Copy the records that follow exactly, leaving nothing out.

--

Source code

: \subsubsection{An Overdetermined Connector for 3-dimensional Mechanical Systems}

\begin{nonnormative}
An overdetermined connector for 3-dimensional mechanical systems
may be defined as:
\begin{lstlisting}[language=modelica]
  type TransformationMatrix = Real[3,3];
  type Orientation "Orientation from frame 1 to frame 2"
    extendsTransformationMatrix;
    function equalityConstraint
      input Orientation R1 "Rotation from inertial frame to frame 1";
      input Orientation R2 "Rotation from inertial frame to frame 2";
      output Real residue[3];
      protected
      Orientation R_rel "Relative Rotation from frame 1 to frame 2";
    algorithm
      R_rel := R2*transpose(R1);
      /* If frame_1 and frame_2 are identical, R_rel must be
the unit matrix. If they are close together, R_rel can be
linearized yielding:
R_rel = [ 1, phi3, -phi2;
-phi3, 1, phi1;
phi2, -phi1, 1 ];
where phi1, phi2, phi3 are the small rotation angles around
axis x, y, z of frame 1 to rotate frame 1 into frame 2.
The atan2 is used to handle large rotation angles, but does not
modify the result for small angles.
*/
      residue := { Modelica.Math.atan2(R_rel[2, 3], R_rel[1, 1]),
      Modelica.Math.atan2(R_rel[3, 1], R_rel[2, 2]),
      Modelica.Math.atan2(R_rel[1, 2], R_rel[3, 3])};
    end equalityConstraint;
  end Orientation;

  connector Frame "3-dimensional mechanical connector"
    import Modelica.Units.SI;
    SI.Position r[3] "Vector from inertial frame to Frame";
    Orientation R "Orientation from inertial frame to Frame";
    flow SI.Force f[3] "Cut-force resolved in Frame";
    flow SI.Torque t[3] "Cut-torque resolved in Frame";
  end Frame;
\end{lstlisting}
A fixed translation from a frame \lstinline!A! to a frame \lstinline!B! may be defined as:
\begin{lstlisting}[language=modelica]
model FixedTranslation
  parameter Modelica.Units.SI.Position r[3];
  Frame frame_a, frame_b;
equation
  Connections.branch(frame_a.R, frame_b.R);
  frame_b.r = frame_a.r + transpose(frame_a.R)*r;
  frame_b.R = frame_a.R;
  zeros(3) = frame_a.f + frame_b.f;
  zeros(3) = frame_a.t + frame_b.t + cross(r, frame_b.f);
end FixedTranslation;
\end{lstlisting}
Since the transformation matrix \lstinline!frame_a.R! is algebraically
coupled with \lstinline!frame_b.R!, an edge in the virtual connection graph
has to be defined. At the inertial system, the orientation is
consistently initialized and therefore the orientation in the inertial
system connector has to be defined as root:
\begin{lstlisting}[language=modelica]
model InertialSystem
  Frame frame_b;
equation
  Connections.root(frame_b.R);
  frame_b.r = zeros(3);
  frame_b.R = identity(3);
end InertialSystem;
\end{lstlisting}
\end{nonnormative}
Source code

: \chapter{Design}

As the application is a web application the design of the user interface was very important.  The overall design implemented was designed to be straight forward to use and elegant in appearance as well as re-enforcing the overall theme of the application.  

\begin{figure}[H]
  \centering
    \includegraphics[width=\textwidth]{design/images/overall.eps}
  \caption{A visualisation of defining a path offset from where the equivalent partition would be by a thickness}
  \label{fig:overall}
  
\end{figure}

--

- Exercise response:
Source code

: \subsubsection{An Overdetermined Connector for 3-dimensional Mechanical Systems}

\begin{nonnormative}
An overdetermined connector for 3-dimensional mechanical systems
may be defined as:
\begin{lstlisting}[language=modelica]
  type TransformationMatrix = Real[3,3];
  type Orientation "Orientation from frame 1 to frame 2"
    extendsTransformationMatrix;
    function equalityConstraint
      input Orientation R1 "Rotation from inertial frame to frame 1";
      input Orientation R2 "Rotation from inertial frame to frame 2";
      output Real residue[3];
      protected
      Orientation R_rel "Relative Rotation from frame 1 to frame 2";
    algorithm
      R_rel := R2*transpose(R1);
      /* If frame_1 and frame_2 are identical, R_rel must be
the unit matrix. If they are close together, R_rel can be
linearized yielding:
R_rel = [ 1, phi3, -phi2;
-phi3, 1, phi1;
phi2, -phi1, 1 ];
where phi1, phi2, phi3 are the small rotation angles around
axis x, y, z of frame 1 to rotate frame 1 into frame 2.
The atan2 is used to handle large rotation angles, but does not
modify the result for small angles.
*/
      residue := { Modelica.Math.atan2(R_rel[2, 3], R_rel[1, 1]),
      Modelica.Math.atan2(R_rel[3, 1], R_rel[2, 2]),
      Modelica.Math.atan2(R_rel[1, 2], R_rel[3, 3])};
    end equalityConstraint;
  end Orientation;

  connector Frame "3-dimensional mechanical connector"
    import Modelica.Units.SI;
    SI.Position r[3] "Vector from inertial frame to Frame";
    Orientation R "Orientation from inertial frame to Frame";
    flow SI.Force f[3] "Cut-force resolved in Frame";
    flow SI.Torque t[3] "Cut-torque resolved in Frame";
  end Frame;
\end{lstlisting}
A fixed translation from a frame \lstinline!A! to a frame \lstinline!B! may be defined as:
\begin{lstlisting}[language=modelica]
model FixedTranslation
  parameter Modelica.Units.SI.Position r[3];
  Frame frame_a, frame_b;
equation
  Connections.branch(frame_a.R, frame_b.R);
  frame_b.r = frame_a.r + transpose(frame_a.R)*r;
  frame_b.R = frame_a.R;
  zeros(3) = frame_a.f + frame_b.f;
  zeros(3) = frame_a.t + frame_b.t + cross(r, frame_b.f);
end FixedTranslation;
\end{lstlisting}
Since the transformation matrix \lstinline!frame_a.R! is algebraically
coupled with \lstinline!frame_b.R!, an edge in the virtual connection graph
has to be defined. At the inertial system, the orientation is
consistently initialized and therefore the orientation in the inertial
system connector has to be defined as root:
\begin{lstlisting}[language=modelica]
model InertialSystem
  Frame frame_b;
equation
  Connections.root(frame_b.R);
  frame_b.r = zeros(3);
  frame_b.R = identity(3);
end InertialSystem;
\end{lstlisting}
\end{nonnormative}
Source code

: \chapter{Design}

As the application is a web application the design of the user interface was very important.  The overall design implemented was designed to be straight forward to use and elegant in appearance as well as re-enforcing the overall theme of the application.  

\begin{figure}[H]
  \centering
    \includegraphics[width=\textwidth]{design/images/overall.eps}
  \caption{A visualisation of defining a path offset from where the equivalent partition would be by a thickness}
  \label{fig:overall}
  
\end{figure}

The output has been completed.